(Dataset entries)
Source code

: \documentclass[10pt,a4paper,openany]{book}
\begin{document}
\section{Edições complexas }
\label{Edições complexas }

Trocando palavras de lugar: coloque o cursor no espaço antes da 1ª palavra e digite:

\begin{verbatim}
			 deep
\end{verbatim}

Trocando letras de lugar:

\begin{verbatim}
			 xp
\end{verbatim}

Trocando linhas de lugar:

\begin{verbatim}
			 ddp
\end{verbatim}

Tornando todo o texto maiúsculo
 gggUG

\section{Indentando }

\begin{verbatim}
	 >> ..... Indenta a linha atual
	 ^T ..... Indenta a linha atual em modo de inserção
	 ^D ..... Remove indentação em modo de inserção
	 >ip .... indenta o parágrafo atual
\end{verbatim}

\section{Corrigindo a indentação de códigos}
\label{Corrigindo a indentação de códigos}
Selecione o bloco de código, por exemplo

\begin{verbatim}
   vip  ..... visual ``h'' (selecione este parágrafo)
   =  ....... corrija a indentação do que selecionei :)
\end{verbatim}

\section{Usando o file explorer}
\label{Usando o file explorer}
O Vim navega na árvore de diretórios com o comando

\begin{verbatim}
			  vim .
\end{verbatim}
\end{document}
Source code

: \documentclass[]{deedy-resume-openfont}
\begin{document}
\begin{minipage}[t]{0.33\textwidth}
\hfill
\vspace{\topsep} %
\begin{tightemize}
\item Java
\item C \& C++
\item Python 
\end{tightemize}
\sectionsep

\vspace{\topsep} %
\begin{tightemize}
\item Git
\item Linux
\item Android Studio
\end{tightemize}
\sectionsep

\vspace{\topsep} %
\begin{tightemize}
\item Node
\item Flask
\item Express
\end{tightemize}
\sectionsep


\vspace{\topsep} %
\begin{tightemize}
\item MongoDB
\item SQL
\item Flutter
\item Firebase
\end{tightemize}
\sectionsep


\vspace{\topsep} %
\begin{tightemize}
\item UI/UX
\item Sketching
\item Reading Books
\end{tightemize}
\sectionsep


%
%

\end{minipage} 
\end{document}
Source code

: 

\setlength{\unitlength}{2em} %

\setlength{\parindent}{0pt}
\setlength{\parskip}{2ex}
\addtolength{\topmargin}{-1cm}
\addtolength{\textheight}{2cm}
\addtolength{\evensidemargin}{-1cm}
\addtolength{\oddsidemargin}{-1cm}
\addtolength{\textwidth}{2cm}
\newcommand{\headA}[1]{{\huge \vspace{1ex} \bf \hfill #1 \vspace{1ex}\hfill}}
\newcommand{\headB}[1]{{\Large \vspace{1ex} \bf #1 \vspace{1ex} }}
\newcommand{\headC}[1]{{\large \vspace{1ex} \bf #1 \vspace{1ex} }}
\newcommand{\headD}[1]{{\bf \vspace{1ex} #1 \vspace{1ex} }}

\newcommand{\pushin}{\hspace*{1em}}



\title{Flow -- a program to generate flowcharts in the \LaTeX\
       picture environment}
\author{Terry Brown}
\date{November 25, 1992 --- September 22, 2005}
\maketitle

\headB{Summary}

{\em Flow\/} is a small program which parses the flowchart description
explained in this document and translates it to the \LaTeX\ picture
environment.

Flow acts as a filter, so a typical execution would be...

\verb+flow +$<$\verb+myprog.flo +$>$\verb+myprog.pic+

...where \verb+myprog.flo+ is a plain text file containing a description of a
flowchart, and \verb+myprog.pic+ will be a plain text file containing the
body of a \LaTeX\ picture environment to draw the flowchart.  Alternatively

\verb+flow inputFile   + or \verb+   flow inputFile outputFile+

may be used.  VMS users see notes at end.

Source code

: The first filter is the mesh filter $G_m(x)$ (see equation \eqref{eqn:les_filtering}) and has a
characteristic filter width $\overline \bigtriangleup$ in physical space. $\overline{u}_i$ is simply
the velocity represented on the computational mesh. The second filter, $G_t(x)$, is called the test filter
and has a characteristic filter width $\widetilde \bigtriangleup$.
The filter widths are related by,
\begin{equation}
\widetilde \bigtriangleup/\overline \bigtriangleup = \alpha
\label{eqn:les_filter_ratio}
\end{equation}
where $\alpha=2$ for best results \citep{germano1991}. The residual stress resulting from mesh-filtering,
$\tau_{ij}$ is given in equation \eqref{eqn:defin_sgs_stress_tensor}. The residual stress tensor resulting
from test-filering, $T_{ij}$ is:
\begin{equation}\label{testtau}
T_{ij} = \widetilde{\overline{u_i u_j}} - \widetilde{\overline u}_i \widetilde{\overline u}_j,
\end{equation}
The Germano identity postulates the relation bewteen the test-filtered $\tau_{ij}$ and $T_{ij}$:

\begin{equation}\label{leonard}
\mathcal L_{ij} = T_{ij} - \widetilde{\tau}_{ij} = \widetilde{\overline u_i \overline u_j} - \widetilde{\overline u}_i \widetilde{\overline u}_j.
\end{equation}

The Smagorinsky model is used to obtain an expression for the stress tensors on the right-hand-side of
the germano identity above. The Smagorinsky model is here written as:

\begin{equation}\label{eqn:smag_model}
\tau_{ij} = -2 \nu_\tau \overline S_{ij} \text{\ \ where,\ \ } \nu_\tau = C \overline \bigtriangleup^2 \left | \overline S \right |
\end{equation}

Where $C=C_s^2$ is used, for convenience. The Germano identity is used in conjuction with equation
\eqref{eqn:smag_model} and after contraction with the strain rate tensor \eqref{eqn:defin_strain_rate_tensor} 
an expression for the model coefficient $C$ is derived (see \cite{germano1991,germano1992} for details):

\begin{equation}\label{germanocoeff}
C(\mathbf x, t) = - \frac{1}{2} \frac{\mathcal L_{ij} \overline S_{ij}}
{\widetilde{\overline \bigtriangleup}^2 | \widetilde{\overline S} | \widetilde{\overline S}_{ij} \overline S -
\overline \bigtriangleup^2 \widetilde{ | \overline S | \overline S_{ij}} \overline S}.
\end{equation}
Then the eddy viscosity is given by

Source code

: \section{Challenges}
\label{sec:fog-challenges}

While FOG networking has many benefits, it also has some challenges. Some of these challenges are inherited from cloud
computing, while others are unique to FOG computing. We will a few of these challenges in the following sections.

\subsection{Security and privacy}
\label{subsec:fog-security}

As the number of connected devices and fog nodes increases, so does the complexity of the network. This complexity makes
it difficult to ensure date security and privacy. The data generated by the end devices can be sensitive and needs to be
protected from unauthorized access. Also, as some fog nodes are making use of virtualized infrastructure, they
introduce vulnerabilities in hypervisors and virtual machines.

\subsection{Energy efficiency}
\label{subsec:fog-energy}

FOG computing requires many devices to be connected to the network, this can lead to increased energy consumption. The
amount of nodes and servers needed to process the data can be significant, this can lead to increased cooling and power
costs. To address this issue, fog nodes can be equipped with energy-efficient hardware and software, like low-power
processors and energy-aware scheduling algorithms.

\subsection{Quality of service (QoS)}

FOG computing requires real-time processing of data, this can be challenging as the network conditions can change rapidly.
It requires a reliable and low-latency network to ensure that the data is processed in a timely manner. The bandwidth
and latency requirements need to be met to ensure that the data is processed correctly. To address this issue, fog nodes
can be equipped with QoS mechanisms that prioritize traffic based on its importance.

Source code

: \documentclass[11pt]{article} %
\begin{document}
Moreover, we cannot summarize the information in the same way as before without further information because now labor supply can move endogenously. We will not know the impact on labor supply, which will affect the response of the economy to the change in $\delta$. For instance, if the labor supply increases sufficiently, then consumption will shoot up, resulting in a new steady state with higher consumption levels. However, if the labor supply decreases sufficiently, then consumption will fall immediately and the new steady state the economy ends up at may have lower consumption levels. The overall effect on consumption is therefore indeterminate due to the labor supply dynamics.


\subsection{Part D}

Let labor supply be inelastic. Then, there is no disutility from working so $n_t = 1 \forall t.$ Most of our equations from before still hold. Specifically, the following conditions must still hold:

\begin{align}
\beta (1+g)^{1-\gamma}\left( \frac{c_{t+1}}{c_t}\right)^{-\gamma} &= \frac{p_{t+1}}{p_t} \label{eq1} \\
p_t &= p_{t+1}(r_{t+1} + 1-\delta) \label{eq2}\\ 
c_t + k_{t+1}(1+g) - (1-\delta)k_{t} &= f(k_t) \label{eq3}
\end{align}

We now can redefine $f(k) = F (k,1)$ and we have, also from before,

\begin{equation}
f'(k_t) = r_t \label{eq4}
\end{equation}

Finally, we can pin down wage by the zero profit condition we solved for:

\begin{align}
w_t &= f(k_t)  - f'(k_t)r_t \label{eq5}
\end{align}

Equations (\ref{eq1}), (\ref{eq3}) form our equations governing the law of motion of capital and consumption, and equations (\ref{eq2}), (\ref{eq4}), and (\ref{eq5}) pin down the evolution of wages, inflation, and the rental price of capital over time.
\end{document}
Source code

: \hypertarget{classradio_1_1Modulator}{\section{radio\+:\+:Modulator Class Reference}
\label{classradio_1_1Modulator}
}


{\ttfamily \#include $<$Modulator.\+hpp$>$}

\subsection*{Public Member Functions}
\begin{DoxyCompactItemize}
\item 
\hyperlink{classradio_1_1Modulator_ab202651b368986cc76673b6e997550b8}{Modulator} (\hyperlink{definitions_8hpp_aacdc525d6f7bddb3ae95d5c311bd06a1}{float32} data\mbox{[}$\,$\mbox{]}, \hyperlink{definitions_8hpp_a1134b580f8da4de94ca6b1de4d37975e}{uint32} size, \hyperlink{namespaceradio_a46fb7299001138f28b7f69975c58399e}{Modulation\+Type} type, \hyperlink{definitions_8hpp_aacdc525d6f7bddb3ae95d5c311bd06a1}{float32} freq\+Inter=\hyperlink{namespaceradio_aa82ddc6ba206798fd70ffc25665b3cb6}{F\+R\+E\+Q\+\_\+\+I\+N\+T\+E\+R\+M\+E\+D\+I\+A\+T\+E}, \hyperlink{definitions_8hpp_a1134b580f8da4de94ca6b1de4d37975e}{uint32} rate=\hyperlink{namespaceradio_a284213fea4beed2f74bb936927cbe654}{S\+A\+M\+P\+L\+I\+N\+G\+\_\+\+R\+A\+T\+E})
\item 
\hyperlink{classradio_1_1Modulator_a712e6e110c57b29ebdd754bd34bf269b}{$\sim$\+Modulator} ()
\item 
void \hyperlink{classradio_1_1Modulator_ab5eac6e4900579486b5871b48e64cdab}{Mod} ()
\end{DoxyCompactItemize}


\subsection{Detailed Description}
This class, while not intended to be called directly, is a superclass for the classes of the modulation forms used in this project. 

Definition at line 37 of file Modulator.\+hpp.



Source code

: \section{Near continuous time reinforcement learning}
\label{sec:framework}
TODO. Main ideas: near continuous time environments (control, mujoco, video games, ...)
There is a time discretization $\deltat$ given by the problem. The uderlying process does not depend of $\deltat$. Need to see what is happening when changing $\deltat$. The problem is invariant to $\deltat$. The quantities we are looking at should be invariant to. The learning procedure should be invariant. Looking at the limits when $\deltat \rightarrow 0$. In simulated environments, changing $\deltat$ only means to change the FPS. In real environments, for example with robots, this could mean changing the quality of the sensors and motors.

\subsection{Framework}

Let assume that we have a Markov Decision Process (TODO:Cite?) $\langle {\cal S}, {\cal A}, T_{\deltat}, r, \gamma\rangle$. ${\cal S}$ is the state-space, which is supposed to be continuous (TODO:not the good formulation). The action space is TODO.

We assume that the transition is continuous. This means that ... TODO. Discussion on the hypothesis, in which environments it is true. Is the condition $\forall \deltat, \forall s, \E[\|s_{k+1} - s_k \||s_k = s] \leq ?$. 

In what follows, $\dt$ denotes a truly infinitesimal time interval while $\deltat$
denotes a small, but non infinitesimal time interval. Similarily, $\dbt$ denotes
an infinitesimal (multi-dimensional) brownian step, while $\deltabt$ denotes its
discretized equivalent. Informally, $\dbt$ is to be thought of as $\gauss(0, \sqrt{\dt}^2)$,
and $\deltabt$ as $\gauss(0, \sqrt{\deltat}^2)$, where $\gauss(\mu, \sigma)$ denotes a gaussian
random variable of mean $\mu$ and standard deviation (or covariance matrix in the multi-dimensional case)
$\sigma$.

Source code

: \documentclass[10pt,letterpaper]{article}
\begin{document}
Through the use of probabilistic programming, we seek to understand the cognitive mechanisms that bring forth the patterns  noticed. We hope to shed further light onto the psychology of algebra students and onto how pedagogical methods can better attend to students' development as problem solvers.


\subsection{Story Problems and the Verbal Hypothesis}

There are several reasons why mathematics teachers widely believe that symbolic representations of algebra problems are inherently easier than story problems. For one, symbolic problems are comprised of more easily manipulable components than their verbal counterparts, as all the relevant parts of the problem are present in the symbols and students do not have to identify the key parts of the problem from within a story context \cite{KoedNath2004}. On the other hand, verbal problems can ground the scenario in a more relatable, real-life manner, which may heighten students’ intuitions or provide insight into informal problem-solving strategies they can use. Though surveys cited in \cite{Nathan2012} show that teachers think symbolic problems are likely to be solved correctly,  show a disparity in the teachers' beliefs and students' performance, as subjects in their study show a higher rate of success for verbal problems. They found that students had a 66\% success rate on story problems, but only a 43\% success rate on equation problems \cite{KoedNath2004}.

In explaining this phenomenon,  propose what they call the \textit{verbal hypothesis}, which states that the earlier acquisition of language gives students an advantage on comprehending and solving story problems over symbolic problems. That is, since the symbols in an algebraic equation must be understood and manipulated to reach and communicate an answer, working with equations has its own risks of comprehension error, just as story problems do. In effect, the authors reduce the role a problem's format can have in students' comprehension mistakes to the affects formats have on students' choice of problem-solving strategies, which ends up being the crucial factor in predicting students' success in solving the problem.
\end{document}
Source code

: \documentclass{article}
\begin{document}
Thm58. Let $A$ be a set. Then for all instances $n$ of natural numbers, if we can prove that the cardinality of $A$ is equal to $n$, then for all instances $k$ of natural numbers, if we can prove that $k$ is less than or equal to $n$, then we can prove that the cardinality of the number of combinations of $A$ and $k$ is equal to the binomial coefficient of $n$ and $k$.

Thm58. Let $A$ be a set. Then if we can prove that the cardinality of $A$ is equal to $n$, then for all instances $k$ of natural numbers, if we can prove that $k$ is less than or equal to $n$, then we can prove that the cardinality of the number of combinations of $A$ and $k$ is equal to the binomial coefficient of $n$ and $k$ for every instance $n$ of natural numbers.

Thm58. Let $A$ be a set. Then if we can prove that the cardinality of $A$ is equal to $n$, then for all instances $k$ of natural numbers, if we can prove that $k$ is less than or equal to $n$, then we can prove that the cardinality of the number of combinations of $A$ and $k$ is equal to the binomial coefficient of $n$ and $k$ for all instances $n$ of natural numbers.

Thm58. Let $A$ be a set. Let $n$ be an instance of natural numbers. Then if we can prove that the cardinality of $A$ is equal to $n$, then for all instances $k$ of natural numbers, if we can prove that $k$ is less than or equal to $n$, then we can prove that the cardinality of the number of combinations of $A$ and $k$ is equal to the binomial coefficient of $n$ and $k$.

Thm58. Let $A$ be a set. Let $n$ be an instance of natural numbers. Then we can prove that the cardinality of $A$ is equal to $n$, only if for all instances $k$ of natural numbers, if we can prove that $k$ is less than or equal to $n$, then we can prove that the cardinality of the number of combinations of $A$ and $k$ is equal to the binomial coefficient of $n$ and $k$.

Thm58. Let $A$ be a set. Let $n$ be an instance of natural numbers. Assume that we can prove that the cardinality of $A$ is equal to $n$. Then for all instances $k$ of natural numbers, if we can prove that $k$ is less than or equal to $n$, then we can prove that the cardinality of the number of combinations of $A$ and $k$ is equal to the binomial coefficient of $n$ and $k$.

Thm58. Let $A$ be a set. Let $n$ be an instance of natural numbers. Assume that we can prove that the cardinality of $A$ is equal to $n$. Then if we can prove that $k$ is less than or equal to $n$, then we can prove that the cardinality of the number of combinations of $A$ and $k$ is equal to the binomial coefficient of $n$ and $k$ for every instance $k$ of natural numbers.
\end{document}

=== What needs to be done ===
With the line holding "Trocando letras de" as the first and the line holding "Selecione o bloco de código, por exemplo" as the last, set down that range of the entries above exactly, and nothing else.

=== Result below ===
Trocando letras de lugar:

\begin{verbatim}
			 xp
\end{verbatim}

Trocando linhas de lugar:

\begin{verbatim}
			 ddp
\end{verbatim}

Tornando todo o texto maiúsculo
 gggUG

\section{Indentando }

\begin{verbatim}
	 >> ..... Indenta a linha atual
	 ^T ..... Indenta a linha atual em modo de inserção
	 ^D ..... Remove indentação em modo de inserção
	 >ip .... indenta o parágrafo atual
\end{verbatim}

\section{Corrigindo a indentação de códigos}
\label{Corrigindo a indentação de códigos}
Selecione o bloco de código, por exemplo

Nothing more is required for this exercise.